Repeat exactly, and only, the lines below starting at the line that contains "4. **Drawing Module**: Manages" and ending at the line that contains "5. **UI Module**: Handles", inclusive of both.

═════ EXERCISE DATA

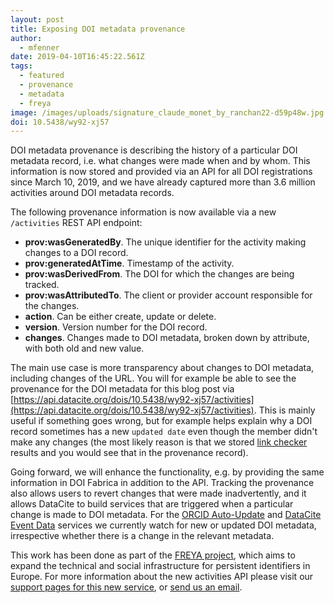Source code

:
 ```yaml
---
layout: post
title: Exposing DOI metadata provenance
author:
  - mfenner
date: 2019-04-10T16:45:22.561Z
tags:
  - featured
  - provenance
  - metadata
  - freya
image: /images/uploads/signature_claude_monet_by_ranchan22-d59p48w.jpg
doi: 10.5438/wy92-xj57
---
```

DOI metadata provenance is describing the history of a particular DOI metadata record, i.e. what changes were made when and by whom. This information is now stored and provided via an API for all DOI registrations since March 10, 2019, and we have already captured more than 3.6 million activities around DOI metadata records. 

The following provenance information is now available via a new `/activities` REST API endpoint:

* **prov:wasGeneratedBy**. The unique identifier for the activity making changes to a DOI record.
* **prov:generatedAtTime**. Timestamp of the activity.
* **prov:wasDerivedFrom**. The DOI for which the changes are being tracked.
* **prov:wasAttributedTo**. The client or provider account responsible for the changes.
* **action**. Can be either create, update or delete.
* **version**. Version number for the DOI record.
* **changes**. Changes made to DOI metadata, broken down by attribute, with both old and new value.

The main use case is more transparency about changes to DOI metadata, including changes of the URL. You will for example be able to see the provenance for the DOI metadata for this blog post via [https://api.datacite.org/dois/10.5438/wy92-xj57/activities](https://api.datacite.org/dois/10.5438/wy92-xj57/activities). This is mainly useful if something goes wrong, but for example helps explain why a DOI record sometimes has a new `updated date` even though the member didn't make any changes (the most likely reason is that we stored [link checker](https://support.datacite.org/docs/link-checker) results and you would see that in the provenance record).

Going forward, we will enhance the functionality, e.g. by providing the same information in DOI Fabrica in addition to the API. Tracking the provenance also allows users to revert changes that were made inadvertently, and it allows DataCite to build services that are triggered when a particular change is made to DOI metadata. For the [ORCID Auto-Update](https://support.datacite.org/docs/how-to-activate-orcid-auto-update) and [DataCite Event Data](https://support.datacite.org/docs/eventdata-guide) services we currently watch for new or updated DOI metadata, irrespective whether there is a change in the relevant metadata.

This work has been done as part of the [FREYA project](https://www.project-freya.eu/en/about/mission), which aims to expand the technical and social infrastructure for persistent identifiers in Europe. For more information about the new activities API please visit our [support pages for this new service](https://support.datacite.org/docs/tracking-provenance), or [send us an email](mailto:support@datacite.org).

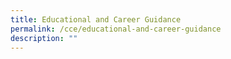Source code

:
 ```yaml
---
title: Educational and Career Guidance
permalink: /cce/educational-and-career-guidance
description: ""
---
```

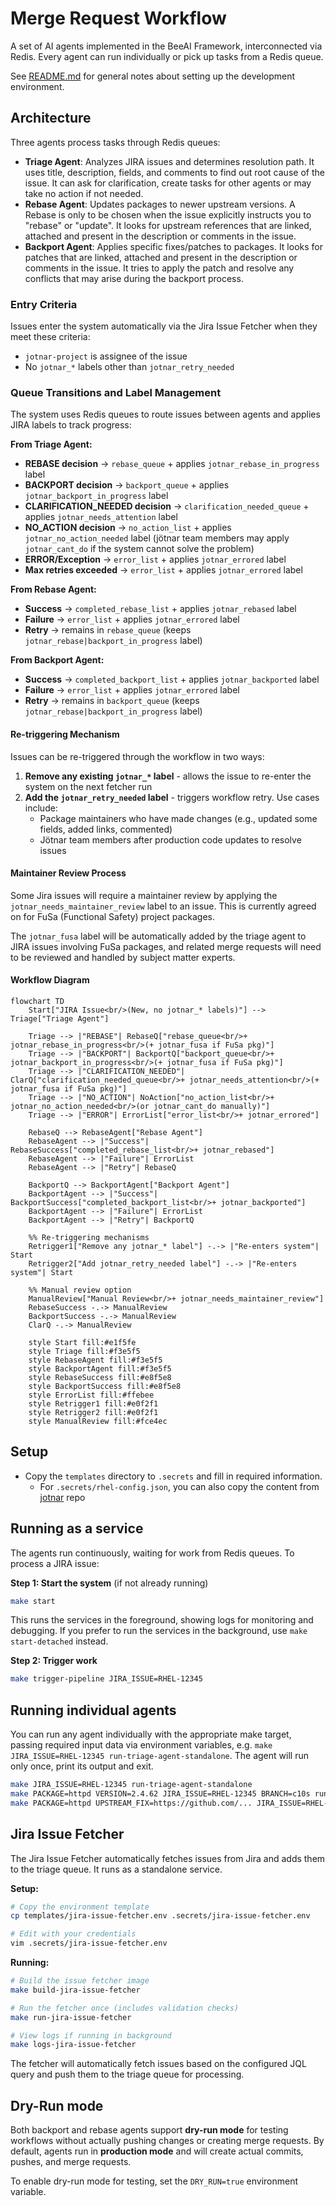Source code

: # Merge Request Workflow

A set of AI agents implemented in the BeeAI Framework, interconnected via Redis.
Every agent can run individually or pick up tasks from a Redis queue.

See [README.md](README.md) for general notes about setting up the development environment.

## Architecture

Three agents process tasks through Redis queues:
- **Triage Agent**: Analyzes JIRA issues and determines resolution path. It uses title, description, fields, and comments to find out root cause of the issue. It can ask for clarification, create tasks for other agents or may take no action if not needed.
- **Rebase Agent**: Updates packages to newer upstream versions. A Rebase is only to be chosen when the issue explicitly instructs you to "rebase" or "update". It looks for upstream references that are linked, attached and present in the description or comments in the issue.
- **Backport Agent**: Applies specific fixes/patches to packages. It looks for patches that are linked, attached and present in the description or comments in the issue. It tries to apply the patch and resolve any conflicts that may arise during the backport process.

### Entry Criteria

Issues enter the system automatically via the Jira Issue Fetcher when they meet these criteria:
- `jotnar-project` is assignee of the issue
- No `jotnar_*` labels other than `jotnar_retry_needed`

### Queue Transitions and Label Management

The system uses Redis queues to route issues between agents and applies JIRA labels to track progress:

**From Triage Agent:**
- **REBASE decision** → `rebase_queue` + applies `jotnar_rebase_in_progress` label
- **BACKPORT decision** → `backport_queue` + applies `jotnar_backport_in_progress` label
- **CLARIFICATION_NEEDED decision** → `clarification_needed_queue` + applies `jotnar_needs_attention` label
- **NO_ACTION decision** → `no_action_list` + applies `jotnar_no_action_needed` label (jötnar team members may apply `jotnar_cant_do` if the system cannot solve the problem)
- **ERROR/Exception** → `error_list` + applies `jotnar_errored` label
- **Max retries exceeded** → `error_list` + applies `jotnar_errored` label

**From Rebase Agent:**
- **Success** → `completed_rebase_list` + applies `jotnar_rebased` label
- **Failure** → `error_list` + applies `jotnar_errored` label
- **Retry** → remains in `rebase_queue` (keeps `jotnar_rebase|backport_in_progress` label)

**From Backport Agent:**
- **Success** → `completed_backport_list` + applies `jotnar_backported` label
- **Failure** → `error_list` + applies `jotnar_errored` label
- **Retry** → remains in `backport_queue` (keeps `jotnar_rebase|backport_in_progress` label)

#### Re-triggering Mechanism

Issues can be re-triggered through the workflow in two ways:
1. **Remove any existing `jotnar_*` label** - allows the issue to re-enter the system on the next fetcher run
2. **Add the `jotnar_retry_needed` label** - triggers workflow retry. Use cases include:
   - Package maintainers who have made changes (e.g., updated some fields, added links, commented)
   - Jötnar team members after production code updates to resolve issues

#### Maintainer Review Process

Some Jira issues will require a maintainer review by applying the `jotnar_needs_maintainer_review` label to an issue. This is currently agreed on for FuSa (Functional Safety) project packages.

The `jotnar_fusa` label will be automatically added by the triage agent to JIRA issues involving FuSa packages, and related merge requests will need to be reviewed and handled by subject matter experts.

#### Workflow Diagram

```mermaid
flowchart TD
    Start["JIRA Issue<br/>(New, no jotnar_* labels)"] --> Triage["Triage Agent"]

    Triage --> |"REBASE"| RebaseQ["rebase_queue<br/>+ jotnar_rebase_in_progress<br/>(+ jotnar_fusa if FuSa pkg)"]
    Triage --> |"BACKPORT"| BackportQ["backport_queue<br/>+ jotnar_backport_in_progress<br/>(+ jotnar_fusa if FuSa pkg)"]
    Triage --> |"CLARIFICATION_NEEDED"| ClarQ["clarification_needed_queue<br/>+ jotnar_needs_attention<br/>(+ jotnar_fusa if FuSa pkg)"]
    Triage --> |"NO_ACTION"| NoAction["no_action_list<br/>+ jotnar_no_action_needed<br/>(or jotnar_cant_do manually)"]
    Triage --> |"ERROR"| ErrorList["error_list<br/>+ jotnar_errored"]

    RebaseQ --> RebaseAgent["Rebase Agent"]
    RebaseAgent --> |"Success"| RebaseSuccess["completed_rebase_list<br/>+ jotnar_rebased"]
    RebaseAgent --> |"Failure"| ErrorList
    RebaseAgent --> |"Retry"| RebaseQ

    BackportQ --> BackportAgent["Backport Agent"]
    BackportAgent --> |"Success"| BackportSuccess["completed_backport_list<br/>+ jotnar_backported"]
    BackportAgent --> |"Failure"| ErrorList
    BackportAgent --> |"Retry"| BackportQ

    %% Re-triggering mechanisms
    Retrigger1["Remove any jotnar_* label"] -.-> |"Re-enters system"| Start
    Retrigger2["Add jotnar_retry_needed label"] -.-> |"Re-enters system"| Start

    %% Manual review option
    ManualReview["Manual Review<br/>+ jotnar_needs_maintainer_review"]
    RebaseSuccess -.-> ManualReview
    BackportSuccess -.-> ManualReview
    ClarQ -.-> ManualReview

    style Start fill:#e1f5fe
    style Triage fill:#f3e5f5
    style RebaseAgent fill:#f3e5f5
    style BackportAgent fill:#f3e5f5
    style RebaseSuccess fill:#e8f5e8
    style BackportSuccess fill:#e8f5e8
    style ErrorList fill:#ffebee
    style Retrigger1 fill:#e0f2f1
    style Retrigger2 fill:#e0f2f1
    style ManualReview fill:#fce4ec
```

## Setup

- Copy the `templates` directory to `.secrets` and fill in required information.
    - For `.secrets/rhel-config.json`, you can also copy the content from [jotnar](https://github.com/packit/jotnar) repo

## Running as a service

The agents run continuously, waiting for work from Redis queues. To process a JIRA issue:

**Step 1: Start the system** (if not already running)
```bash
make start
```

This runs the services in the foreground, showing logs for monitoring and debugging. If you prefer to run the services in the background, use `make start-detached` instead.

**Step 2: Trigger work**
```bash
make trigger-pipeline JIRA_ISSUE=RHEL-12345
```

## Running individual agents

You can run any agent individually with the appropriate make target, passing required input data via environment variables, e.g. `make JIRA_ISSUE=RHEL-12345 run-triage-agent-standalone`.
The agent will run only once, print its output and exit.

```bash
make JIRA_ISSUE=RHEL-12345 run-triage-agent-standalone
make PACKAGE=httpd VERSION=2.4.62 JIRA_ISSUE=RHEL-12345 BRANCH=c10s run-rebase-agent-standalone
make PACKAGE=httpd UPSTREAM_FIX=https://github.com/... JIRA_ISSUE=RHEL-12345 BRANCH=c10s run-backport-agent-standalone
```

## Jira Issue Fetcher

The Jira Issue Fetcher automatically fetches issues from Jira and adds them to the triage queue. It runs as a standalone service.

**Setup:**
```bash
# Copy the environment template
cp templates/jira-issue-fetcher.env .secrets/jira-issue-fetcher.env

# Edit with your credentials
vim .secrets/jira-issue-fetcher.env
```

**Running:**
```bash
# Build the issue fetcher image
make build-jira-issue-fetcher

# Run the fetcher once (includes validation checks)
make run-jira-issue-fetcher

# View logs if running in background
make logs-jira-issue-fetcher
```

The fetcher will automatically fetch issues based on the configured JQL query and push them to the triage queue for processing.

## Dry-Run mode

Both backport and rebase agents support **dry-run mode** for testing workflows without actually pushing changes or creating merge requests. By default, agents run in **production mode** and will create actual commits, pushes, and merge requests.

To enable dry-run mode for testing, set the `DRY_RUN=true` environment variable.
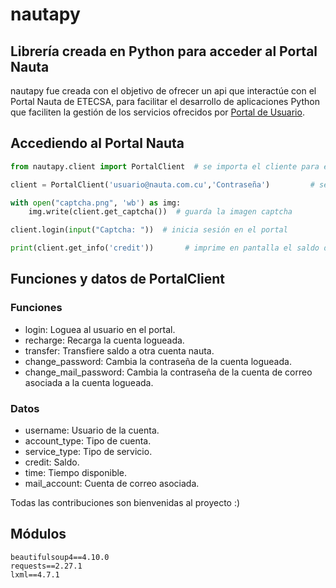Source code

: nautapy
===========
## Librería creada en Python para acceder al Portal Nauta

nautapy fue creada con el objetivo de ofrecer un api que interactúe con el Portal Nauta de ETECSA,
para facilitar el desarrollo de aplicaciones Python que faciliten la gestión de los servicios
ofrecidos por [Portal de Usuario](https://www.portal.nauta.cu/).

## Accediendo al Portal Nauta
```python
from nautapy.client import PortalClient  # se importa el cliente para el Portal Nauta

client = PortalClient('usuario@nauta.com.cu','Contraseña')         # se instancia el cliente

with open("captcha.png", 'wb') as img:
    img.write(client.get_captcha())  # guarda la imagen captcha

client.login(input("Captcha: "))  # inicia sesión en el portal

print(client.get_info('credit'))       # imprime en pantalla el saldo de la cuenta logueada

```
## Funciones y datos de PortalClient
### Funciones
* login: Loguea al usuario en el portal.
* recharge: Recarga la cuenta logueada.
* transfer: Transfiere saldo a otra cuenta nauta.
* change_password: Cambia la contraseña de la cuenta logueada.
* change_mail_password: Cambia la contraseña de la cuenta de correo asociada a la cuenta logueada.
### Datos
* username: Usuario de la cuenta.
* account_type: Tipo de cuenta.
* service_type: Tipo de servicio.
* credit: Saldo.
* time: Tiempo disponible.
* mail_account: Cuenta de correo asociada.

Todas las contribuciones son bienvenidas al proyecto :)

## Módulos
```text
beautifulsoup4==4.10.0
requests==2.27.1
lxml==4.7.1
```
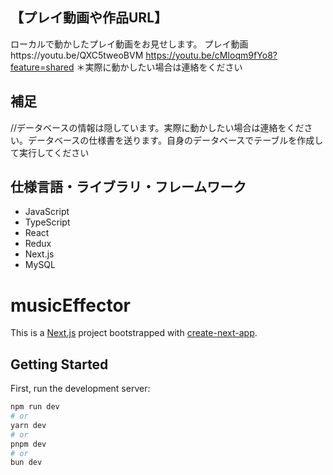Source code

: ## 【プレイ動画や作品URL】
ローカルで動かしたプレイ動画をお見せします。
プレイ動画https://youtu.be/QXC5tweoBVM
https://youtu.be/cMIoqm9fYo8?feature=shared
＊実際に動かしたい場合は連絡をください

## 補足
//データベースの情報は隠しています。実際に動かしたい場合は連絡をください。データベースの仕様書を送ります。自身のデータベースでテーブルを作成して実行してください

## 仕様言語・ライブラリ・フレームワーク
  - JavaScript
  - TypeScript
  - React
  - Redux
  - Next.js
  - MySQL

# musicEffector

This is a [Next.js](https://nextjs.org/) project bootstrapped with [create-next-app](https://github.com/vercel/next.js/tree/canary/packages/create-next-app).

## Getting Started

First, run the development server:

```bash
npm run dev
# or
yarn dev
# or
pnpm dev
# or
bun dev
```

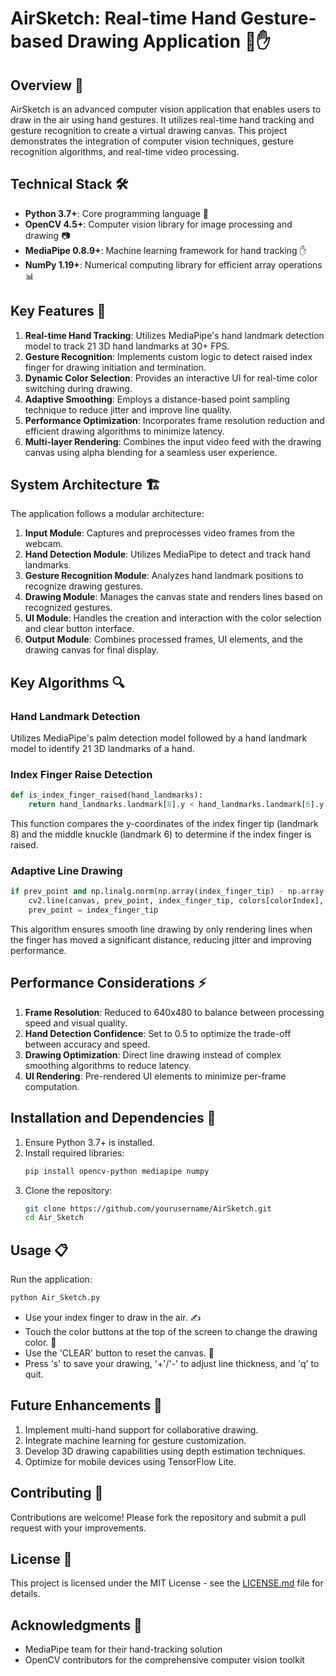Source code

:# AirSketch: Real-time Hand Gesture-based Drawing Application 🎨✋

## Overview 📖

AirSketch is an advanced computer vision application that enables users to draw in the air using hand gestures. It utilizes real-time hand tracking and gesture recognition to create a virtual drawing canvas. This project demonstrates the integration of computer vision techniques, gesture recognition algorithms, and real-time video processing.

## Technical Stack 🛠️

- **Python 3.7+**: Core programming language 🐍
- **OpenCV 4.5+**: Computer vision library for image processing and drawing 📷
- **MediaPipe 0.8.9+**: Machine learning framework for hand tracking ✋
- **NumPy 1.19+**: Numerical computing library for efficient array operations 📊

## Key Features 🌟

1. **Real-time Hand Tracking**: Utilizes MediaPipe's hand landmark detection model to track 21 3D hand landmarks at 30+ FPS.
2. **Gesture Recognition**: Implements custom logic to detect raised index finger for drawing initiation and termination.
3. **Dynamic Color Selection**: Provides an interactive UI for real-time color switching during drawing.
4. **Adaptive Smoothing**: Employs a distance-based point sampling technique to reduce jitter and improve line quality.
5. **Performance Optimization**: Incorporates frame resolution reduction and efficient drawing algorithms to minimize latency.
6. **Multi-layer Rendering**: Combines the input video feed with the drawing canvas using alpha blending for a seamless user experience.

## System Architecture 🏗️

The application follows a modular architecture:

1. **Input Module**: Captures and preprocesses video frames from the webcam.
2. **Hand Detection Module**: Utilizes MediaPipe to detect and track hand landmarks.
3. **Gesture Recognition Module**: Analyzes hand landmark positions to recognize drawing gestures.
4. **Drawing Module**: Manages the canvas state and renders lines based on recognized gestures.
5. **UI Module**: Handles the creation and interaction with the color selection and clear button interface.
6. **Output Module**: Combines processed frames, UI elements, and the drawing canvas for final display.

## Key Algorithms 🔍

### Hand Landmark Detection

Utilizes MediaPipe's palm detection model followed by a hand landmark model to identify 21 3D landmarks of a hand.

### Index Finger Raise Detection

```python
def is_index_finger_raised(hand_landmarks):
    return hand_landmarks.landmark[8].y < hand_landmarks.landmark[6].y
```

This function compares the y-coordinates of the index finger tip (landmark 8) and the middle knuckle (landmark 6) to determine if the index finger is raised.

### Adaptive Line Drawing

```python
if prev_point and np.linalg.norm(np.array(index_finger_tip) - np.array(prev_point)) > min_distance:
    cv2.line(canvas, prev_point, index_finger_tip, colors[colorIndex], line_thickness)
    prev_point = index_finger_tip
```

This algorithm ensures smooth line drawing by only rendering lines when the finger has moved a significant distance, reducing jitter and improving performance.

## Performance Considerations ⚡

1. **Frame Resolution**: Reduced to 640x480 to balance between processing speed and visual quality.
2. **Hand Detection Confidence**: Set to 0.5 to optimize the trade-off between accuracy and speed.
3. **Drawing Optimization**: Direct line drawing instead of complex smoothing algorithms to reduce latency.
4. **UI Rendering**: Pre-rendered UI elements to minimize per-frame computation.

## Installation and Dependencies 🚀

1. Ensure Python 3.7+ is installed.
2. Install required libraries:
   ```bash
   pip install opencv-python mediapipe numpy
   ```
3. Clone the repository:
   ```bash
   git clone https://github.com/yourusername/AirSketch.git
   cd Air_Sketch
   ```

## Usage 📋

Run the application:

```bash
python Air_Sketch.py
```

- Use your index finger to draw in the air. ✍️
- Touch the color buttons at the top of the screen to change the drawing color. 🎨
- Use the 'CLEAR' button to reset the canvas. 🔄
- Press 's' to save your drawing, '+'/'-' to adjust line thickness, and 'q' to quit.

## Future Enhancements 🔮

1. Implement multi-hand support for collaborative drawing.
2. Integrate machine learning for gesture customization.
3. Develop 3D drawing capabilities using depth estimation techniques.
4. Optimize for mobile devices using TensorFlow Lite.

## Contributing 🤝

Contributions are welcome! Please fork the repository and submit a pull request with your improvements.

## License 📄

This project is licensed under the MIT License - see the [LICENSE.md](LICENSE.md) file for details.

## Acknowledgments 🙏

- MediaPipe team for their hand-tracking solution
- OpenCV contributors for the comprehensive computer vision toolkit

══════════

_RESULT:_
4. **Drawing Module**: Manages the canvas state and renders lines based on recognized gestures.
5. **UI Module**: Handles the creation and interaction with the color selection and clear button interface.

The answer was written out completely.